## Provided records
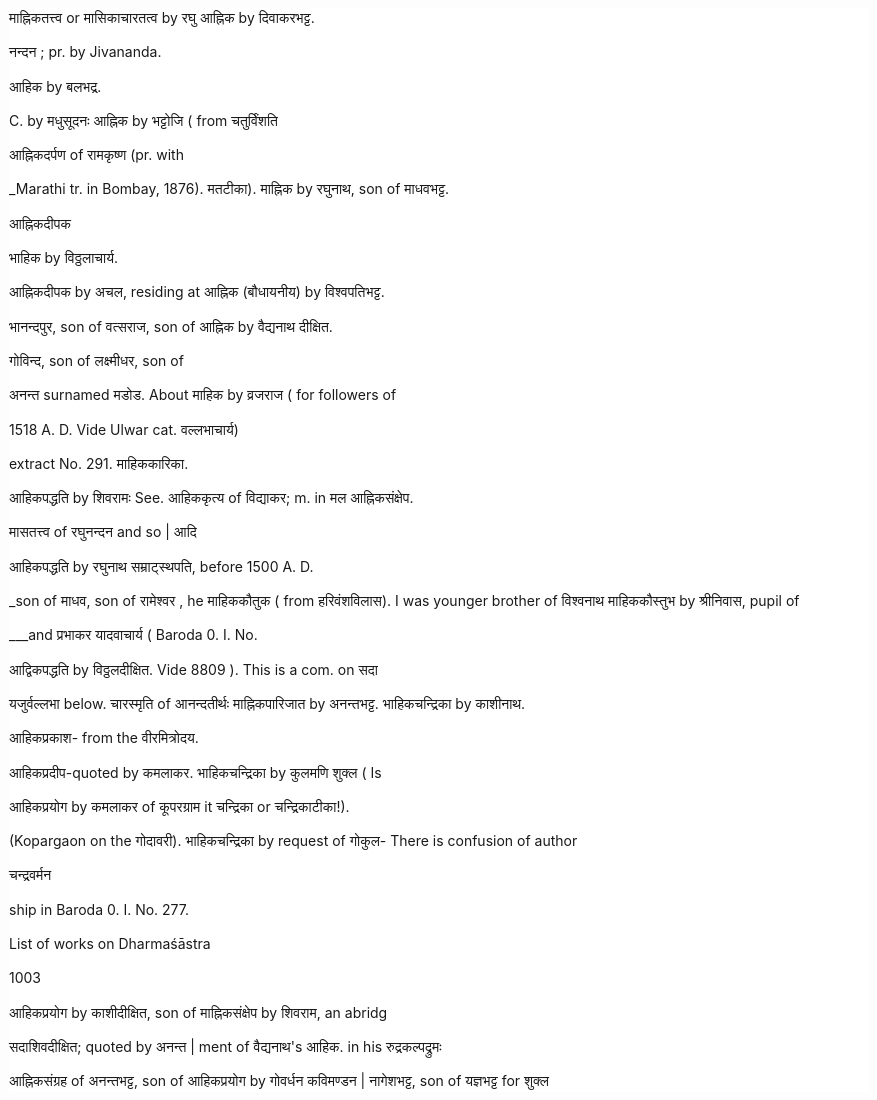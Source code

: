 माह्निकतत्त्व or मासिकाचारतत्व by रघु आह्निक by दिवाकरभट्ट. 

नन्दन ; pr. by Jivananda. 

आहिक by बलभद्र. 

C. by मधुसूदनः आह्निक by भट्टोजि ( from चतुर्विंशति 

आह्निकदर्पण of रामकृष्ण (pr. with 

_Marathi tr. in Bombay, 1876). मतटीका). माह्निक by रघुनाथ, son of माधवभट्ट. 

आह्निकदीपक 

भाहिक by विठ्ठलाचार्य. 

आह्निकदीपक by अचल, residing at आह्निक (बौधायनीय) by विश्वपतिभट्ट. 

भानन्दपुर, son of वत्सराज, son of आह्निक by वैद्यनाथ दीक्षित. 

गोविन्द, son of लक्ष्मीधर, son of 

अनन्त surnamed मडोड. About माहिक by व्रजराज ( for followers of 

1518 A. D. Vide Ulwar cat. वल्लभाचार्य) 

extract No. 291. माहिककारिका. 

आहिकपद्धति by शिवरामः See. आहिककृत्य of विद्याकर; m. in मल आह्निकसंक्षेप. 

मासतत्त्व of रघुनन्दन and so | आदि 

आहिकपद्धति by रघुनाथ सम्राट्स्थपति, before 1500 A. D. 

_son of माधव, son of रामेश्वर , he माहिककौतुक ( from हरिवंशविलास). I was younger brother of विश्वनाथ माहिककौस्तुभ by श्रीनिवास, pupil of 

___and प्रभाकर यादवाचार्य ( Baroda 0. I. No. 

आद्विकपद्धति by विठ्ठलदीक्षित. Vide 8809 ). This is a com. on सदा 

यजुर्वल्लभा below. चारस्मृति of आनन्दतीर्थः माह्निकपारिजात by अनन्तभट्ट. भाहिकचन्द्रिका by काशीनाथ. 

आहिकप्रकाश- from the वीरमित्रोदय. 

आहिकप्रदीप-quoted by कमलाकर. भाहिकचन्द्रिका by कुलमणि शुक्ल ( Is 

आहिकप्रयोग by कमलाकर of कूपरग्राम it चन्द्रिका or चन्द्रिकाटीका!). 

(Kopargaon on the गोदावरी). भाहिकचन्द्रिका by request of गोकुल- There is confusion of author 

चन्द्रवर्मन 

ship in Baroda 0. I. No. 277. 

List of works on Dharmaśāstra 

1003 

आहिकप्रयोग by काशीदीक्षित, son of माह्निकसंक्षेप by शिवराम, an abridg 

सदाशिवदीक्षित; quoted by अनन्त | ment of वैद्यनाथ's आहिक. in his रुद्रकल्पद्रुमः 

आह्निकसंग्रह of अनन्तभट्ट, son of आहिकप्रयोग by गोवर्धन कविमण्डन | नागेशभट्ट, son of यज्ञभट्ट for शुक्ल 
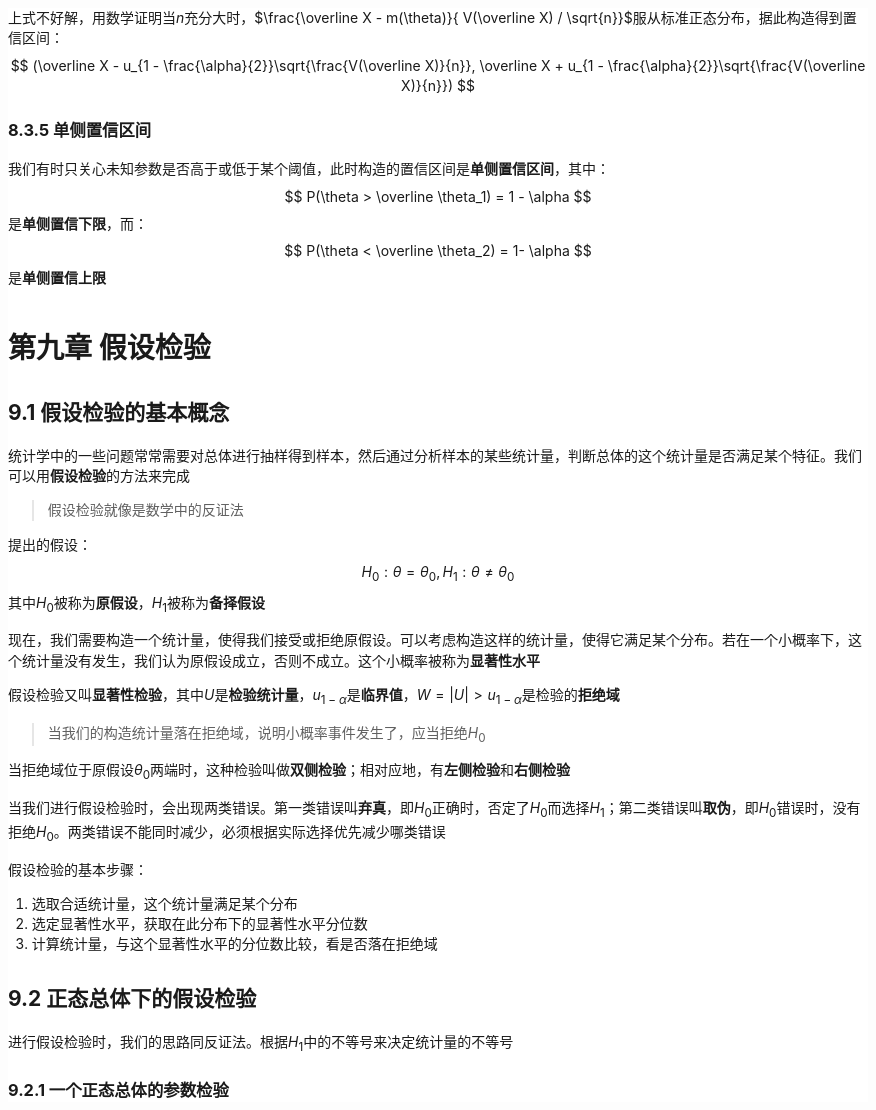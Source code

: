 上式不好解，用数学证明当$n$充分大时，$\frac{\overline X - m(\theta)}{ V(\overline X) / \sqrt{n}}$服从标准正态分布，据此构造得到置信区间：
$$
(\overline X - u_{1 - \frac{\alpha}{2}}\sqrt{\frac{V(\overline X)}{n}}, \overline X + u_{1 - \frac{\alpha}{2}}\sqrt{\frac{V(\overline X)}{n}})
$$

### 8.3.5 单侧置信区间

我们有时只关心未知参数是否高于或低于某个阈值，此时构造的置信区间是**单侧置信区间**，其中：
$$
P(\theta > \overline \theta_1)  = 1 - \alpha
$$
是**单侧置信下限**，而：
$$
P(\theta < \overline \theta_2) = 1- \alpha
$$
是**单侧置信上限**

# 第九章 假设检验
## 9.1 假设检验的基本概念
统计学中的一些问题常常需要对总体进行抽样得到样本，然后通过分析样本的某些统计量，判断总体的这个统计量是否满足某个特征。我们可以用**假设检验**的方法来完成
> 假设检验就像是数学中的反证法

提出的假设：
$$
H_0: \theta = \theta_0, H_1: \theta \not = \theta_0
$$
其中$H_0$被称为**原假设**，$H_1$被称为**备择假设**

现在，我们需要构造一个统计量，使得我们接受或拒绝原假设。可以考虑构造这样的统计量，使得它满足某个分布。若在一个小概率下，这个统计量没有发生，我们认为原假设成立，否则不成立。这个小概率被称为**显著性水平**

假设检验又叫**显著性检验**，其中$U$是**检验统计量**，$u_{1 - \alpha}$是**临界值**，$W = {|U| > u_{1 - \alpha}}$是检验的**拒绝域**
> 当我们的构造统计量落在拒绝域，说明小概率事件发生了，应当拒绝$H_0$

当拒绝域位于原假设$\theta_0$两端时，这种检验叫做**双侧检验**；相对应地，有**左侧检验**和**右侧检验**

当我们进行假设检验时，会出现两类错误。第一类错误叫**弃真**，即$H_0$正确时，否定了$H_0$而选择$H_1$；第二类错误叫**取伪**，即$H_0$错误时，没有拒绝$H_0$。两类错误不能同时减少，必须根据实际选择优先减少哪类错误

假设检验的基本步骤：
1. 选取合适统计量，这个统计量满足某个分布
2. 选定显著性水平，获取在此分布下的显著性水平分位数
3. 计算统计量，与这个显著性水平的分位数比较，看是否落在拒绝域

## 9.2 正态总体下的假设检验
进行假设检验时，我们的思路同反证法。根据$H_1$中的不等号来决定统计量的不等号

### 9.2.1 一个正态总体的参数检验
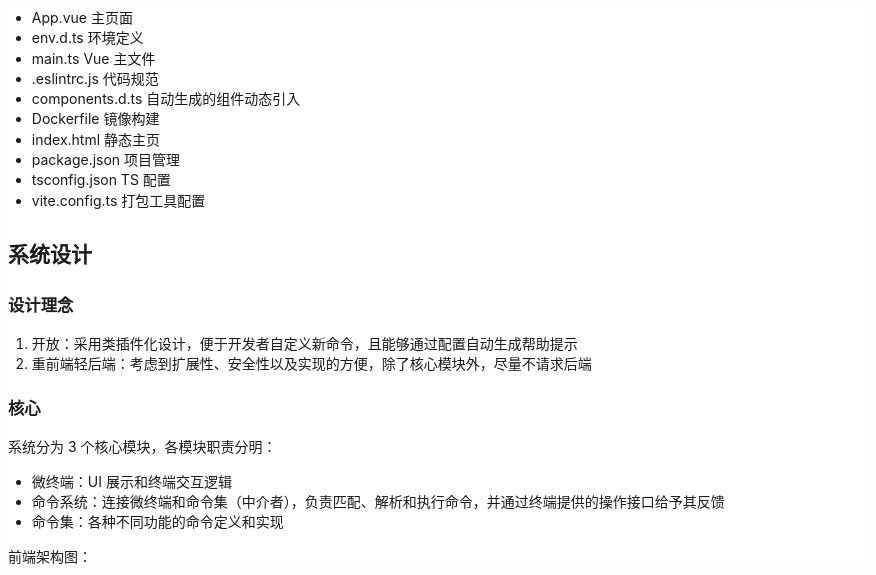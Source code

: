   - App.vue 主页面
  - env.d.ts 环境定义
  - main.ts Vue 主文件
- .eslintrc.js 代码规范
- components.d.ts 自动生成的组件动态引入
- Dockerfile 镜像构建
- index.html 静态主页
- package.json 项目管理
- tsconfig.json TS 配置
- vite.config.ts 打包工具配置



## 系统设计

### 设计理念

1. 开放：采用类插件化设计，便于开发者自定义新命令，且能够通过配置自动生成帮助提示
2. 重前端轻后端：考虑到扩展性、安全性以及实现的方便，除了核心模块外，尽量不请求后端



### 核心

系统分为 3 个核心模块，各模块职责分明：

- 微终端：UI 展示和终端交互逻辑
- 命令系统：连接微终端和命令集（中介者），负责匹配、解析和执行命令，并通过终端提供的操作接口给予其反馈
- 命令集：各种不同功能的命令定义和实现



前端架构图：
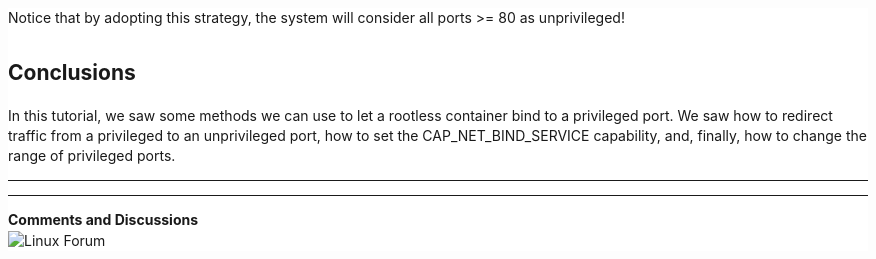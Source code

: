 Notice that by adopting this strategy, the system will consider all ports >= 80 as unprivileged!

## Conclusions

In this tutorial, we saw some methods we can use to let a rootless container bind to a privileged port. We saw how to redirect traffic from a privileged to an unprivileged port, how to set the CAP\_NET\_BIND\_SERVICE capability, and, finally, how to change the range of privileged ports.

---

---

**Comments and Discussions**  
![Linux Forum](https://linuxconfig.org/wp-content/uploads/2024/04/linuxconfig-forum-logo-1.webp)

## What is expected
Copy only the part of the records that runs from the first line to the line with "भाहिक by विठ्ठलाचार्य.", ends included, leaving pictures out.

## The completed task
Source code

: माह्निकतत्त्व or मासिकाचारतत्व by रघु आह्निक by दिवाकरभट्ट. 

नन्दन ; pr. by Jivananda. 

आहिक by बलभद्र. 

C. by मधुसूदनः आह्निक by भट्टोजि ( from चतुर्विंशति 

आह्निकदर्पण of रामकृष्ण (pr. with 

_Marathi tr. in Bombay, 1876). मतटीका). माह्निक by रघुनाथ, son of माधवभट्ट. 

आह्निकदीपक 

भाहिक by विठ्ठलाचार्य. 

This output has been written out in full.